Buffett was left to defend his actions over the past year, particularly his reluctance to strike one of the elephant sized acquisitions for which Berkshire is known, at a time when other asset managers moved swiftly to put their cash to work. One shareholder charged that Buffett had “sat on your hands” during the crisis.

The Berkshire chief executive said he could have gone out and struck a takeover, but that before the Federal Reserve intervened last March, the company was focused primarily on maintaining and financing its own businesses.

Berkshire vice-chair Charlie Munger added that it would have been “crazy” to expect the company to have made an acquisition at the nadir of the crisis.

Buffett warned that the company would continue to struggle to compete on acquisitions, a persistent theme at recent annual meetings, particularly as other well funded rivals enter the fray. Alongside traditional leveraged buyout shops, Berkshire is now vying with so-called special purpose acquisition companies as it searches out takeover targets.

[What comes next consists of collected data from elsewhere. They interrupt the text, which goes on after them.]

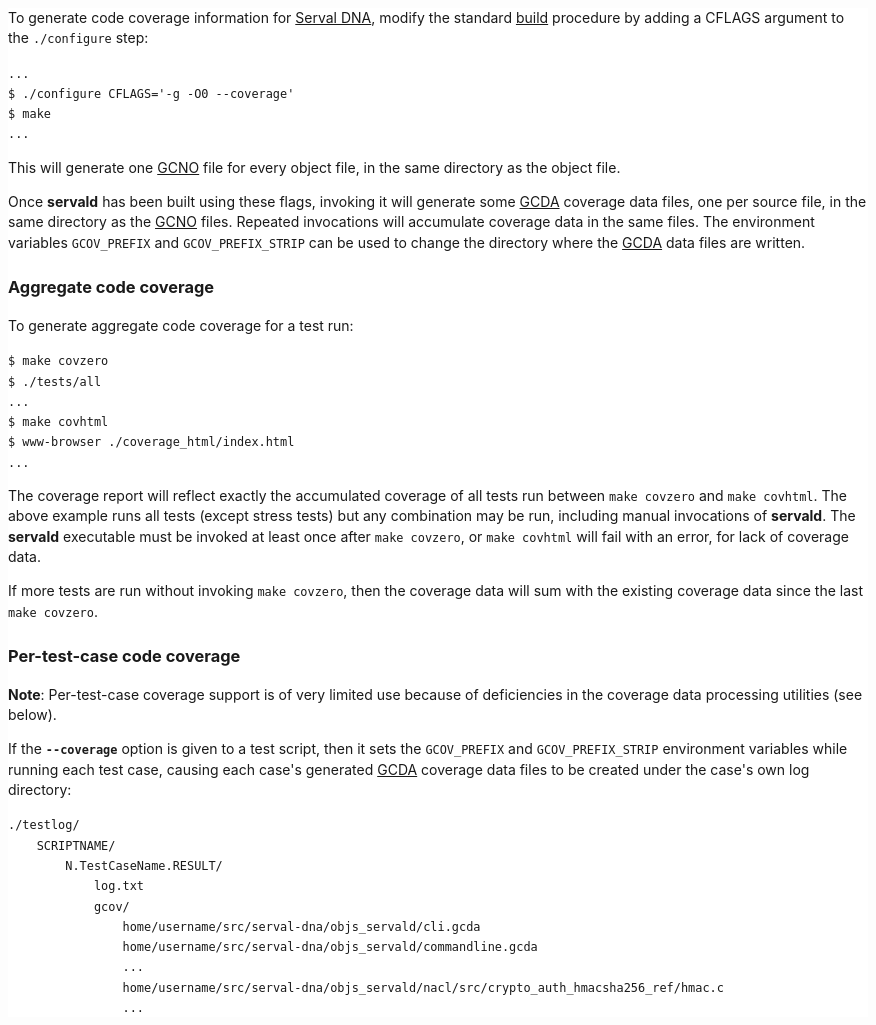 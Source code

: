 To generate code coverage information for [Serval DNA][], modify the standard
[build](../INSTALL.md) procedure by adding a CFLAGS argument to the
`./configure` step:

    ...
    $ ./configure CFLAGS='-g -O0 --coverage'
    $ make
    ...

This will generate one [GCNO][] file for every object file, in the same
directory as the object file.

Once **servald** has been built using these flags, invoking it will generate
some [GCDA][] coverage data files, one per source file, in the same directory
as the [GCNO][] files.  Repeated invocations will accumulate coverage data in
the same files.  The environment variables `GCOV_PREFIX` and
`GCOV_PREFIX_STRIP` can be used to change the directory where the [GCDA][] data
files are written.

### Aggregate code coverage

To generate aggregate code coverage for a test run:

    $ make covzero
    $ ./tests/all
    ...
    $ make covhtml
    $ www-browser ./coverage_html/index.html
    ...

The coverage report will reflect exactly the accumulated coverage of all tests
run between `make covzero` and `make covhtml`.  The above example runs all
tests (except stress tests) but any combination may be run, including manual
invocations of **servald**.  The **servald** executable must be invoked at
least once after `make covzero`, or `make covhtml` will fail with an error, for
lack of coverage data.

If more tests are run without invoking `make covzero`, then the coverage data
will sum with the existing coverage data since the last `make covzero`.

### Per-test-case code coverage

**Note**: Per-test-case coverage support is of very limited use because of
deficiencies in the coverage data processing utilities (see below).

If the __`--coverage`__ option is given to a test script, then it sets the
`GCOV_PREFIX` and `GCOV_PREFIX_STRIP` environment variables while running each
test case, causing each case's generated [GCDA][] coverage data files to be
created under the case's own log directory:

    ./testlog/
        SCRIPTNAME/
            N.TestCaseName.RESULT/
                log.txt
                gcov/
                    home/username/src/serval-dna/objs_servald/cli.gcda
                    home/username/src/serval-dna/objs_servald/commandline.gcda
                    ...
                    home/username/src/serval-dna/objs_servald/nacl/src/crypto_auth_hmacsha256_ref/hmac.c
                    ...


[Serval Project]: http://www.servalproject.org/
[CC BY 4.0]: ./LICENSE-DOCUMENTATION.md
[Serval DNA]: ../README.md
[Bash]: http://en.wikipedia.org/wiki/Bash_(Unix_shell)
[Bash Test Framework]: http://developer.servalproject.org/dokuwiki/doku.php?id=content:tech:bash_test_framework
[GNU grep]: http://www.gnu.org/software/grep/
[GNU sed]: http://www.gnu.org/software/sed/
[GNU awk]: http://www.gnu.org/software/gawk/
[pgrep]: http://en.wikipedia.org/wiki/Pgrep
[pkill]: http://en.wikipedia.org/wiki/Pkill
[integration tests]: http://en.wikipedia.org/wiki/Integration_testing
[boilerplate code]: http://en.wikipedia.org/wiki/Boilerplate_code
[TAP]: http://en.wikipedia.org/wiki/Test_Anything_Protocol
[source code test coverage]: http://en.wikipedia.org/wiki/Code_coverage
[GCC]: https://gcc.gnu.org/
[gcov(1)]: https://gcc.gnu.org/onlinedocs/gcc/Gcov.html
[GCNO]: https://gcc.gnu.org/onlinedocs/gcc-3.4.2/gcc/Gcov-Data-Files.html
[GCDA]: https://gcc.gnu.org/onlinedocs/gcc-3.4.2/gcc/Gcov-Data-Files.html
[lcov]: http://ltp.sourceforge.net/archive/old_pages/coverage/lcov.php
[geninfo]: http://ltp.sourceforge.net/coverage/lcov/geninfo.1.php
[genhtml]: http://ltp.sourceforge.net/coverage/lcov/genhtml.1.php
[atexit(3)]: http://man7.org/linux/man-pages/man3/atexit.3.html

“Spacs generally have to spend their money in two years,” he said. “If you put a gun to my head and said you have to buy a business in two years, I’d buy one but it wouldn’t be much of one.”

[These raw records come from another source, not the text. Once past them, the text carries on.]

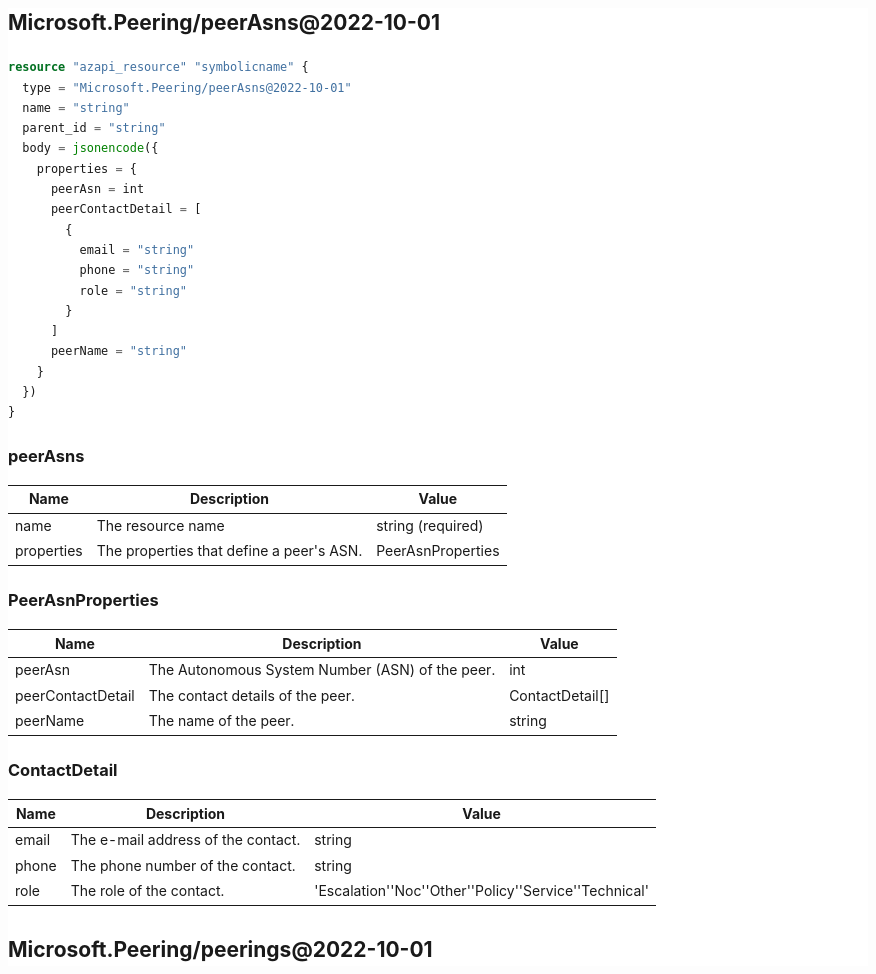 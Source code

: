 ## Microsoft.Peering/peerAsns@2022-10-01

```terraform
resource "azapi_resource" "symbolicname" {
  type = "Microsoft.Peering/peerAsns@2022-10-01"
  name = "string"
  parent_id = "string"
  body = jsonencode({
    properties = {
      peerAsn = int
      peerContactDetail = [
        {
          email = "string"
          phone = "string"
          role = "string"
        }
      ]
      peerName = "string"
    }
  })
}

```

### peerAsns

| Name | Description | Value |
|-|-|-|
| name | The resource name | string (required) |
| properties | The properties that define a peer's ASN. | PeerAsnProperties |


### PeerAsnProperties

| Name | Description | Value |
|-|-|-|
| peerAsn | The Autonomous System Number (ASN) of the peer. | int |
| peerContactDetail | The contact details of the peer. | ContactDetail[] |
| peerName | The name of the peer. | string |


### ContactDetail

| Name | Description | Value |
|-|-|-|
| email | The e-mail address of the contact. | string |
| phone | The phone number of the contact. | string |
| role | The role of the contact. | 'Escalation''Noc''Other''Policy''Service''Technical' |
## Microsoft.Peering/peerings@2022-10-01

He added: “Frankly we’re not competitive with that.”

Investors also learned one reason why Berkshire sold out of its airline stakes last year, a move that has drawn ire given the bounce back in the industry’s fortunes. Buffett said he did not believe several of the airlines he had invested in, which included American and Delta, would have received the same government financing if they counted a wealthy shareholder such as Berkshire in their stockholder registry.

“Imagine if Berkshire was a 10 per cent holder of the airlines and they [the government] said get it from Berkshire,” he said. “You might not have gotten the same result and I would think they wouldn’t. You could see the headlines.”

The day was a departure from what Berkshire shareholders could expect before the pandemic forced the company to a virtual format. Buffett and Munger were joined on stage by Greg Abel and Ajit Jain, the two men tipped by shareholders as potential successors.

Abel and Jain received a greater proportion of screen time at the event, which is generally ‘the Warren show’, than ever before. But investors hoping for the same special relationship that has characterised Buffett’s rapport with Munger over the past six decades will be left wanting.

“There is no question the relationship Warren has with Charlie is unique and that it cannot be replicated by Greg and me,” Jain said, although he added he had “a lot of respect” for Abel. “We do not interact as much as Warren and Charlie do, but we talk every quarter.”

Abel joined Buffett in defending the board’s advice that shareholders vote down two stockholder proposals that would push Berkshire to disclose its efforts to tackle climate change and diversity and inclusion in the workforce.

Sitting in front of a box of See’s Candies, a Berkshire subsidiary, Abel said the company’s large energy division had already made a strong push to decarbonise its business. He noted that the unit had planned to close all of its coal-fired power plants by 2050, including 16 between 2021 and 2030.

He was less emphatic than the man he may one day replace.

“It’s asinine frankly in my view. Now we do some other asinine things because we’re required to do them,” Buffett said. “But to have the people at BusinessWire, Dairy Queen, all these places filling out reports to make a common report . . . we don’t do that stuff at Berkshire.”

The two proposals won backing from several large investors, including the California Public Employees’ Retirement System, asset manager Neuberger Berman and Norges Bank, one of Berkshire’s biggest backers. Ultimately, more than a quarter of the votes cast in the election were in favour of the first proposal on climate change disclosures.

But neither curried enough support to overcome the sway Buffett’s high vote class A stock holds. It was a reminder of who holds the reins of the $631bn conglomerate.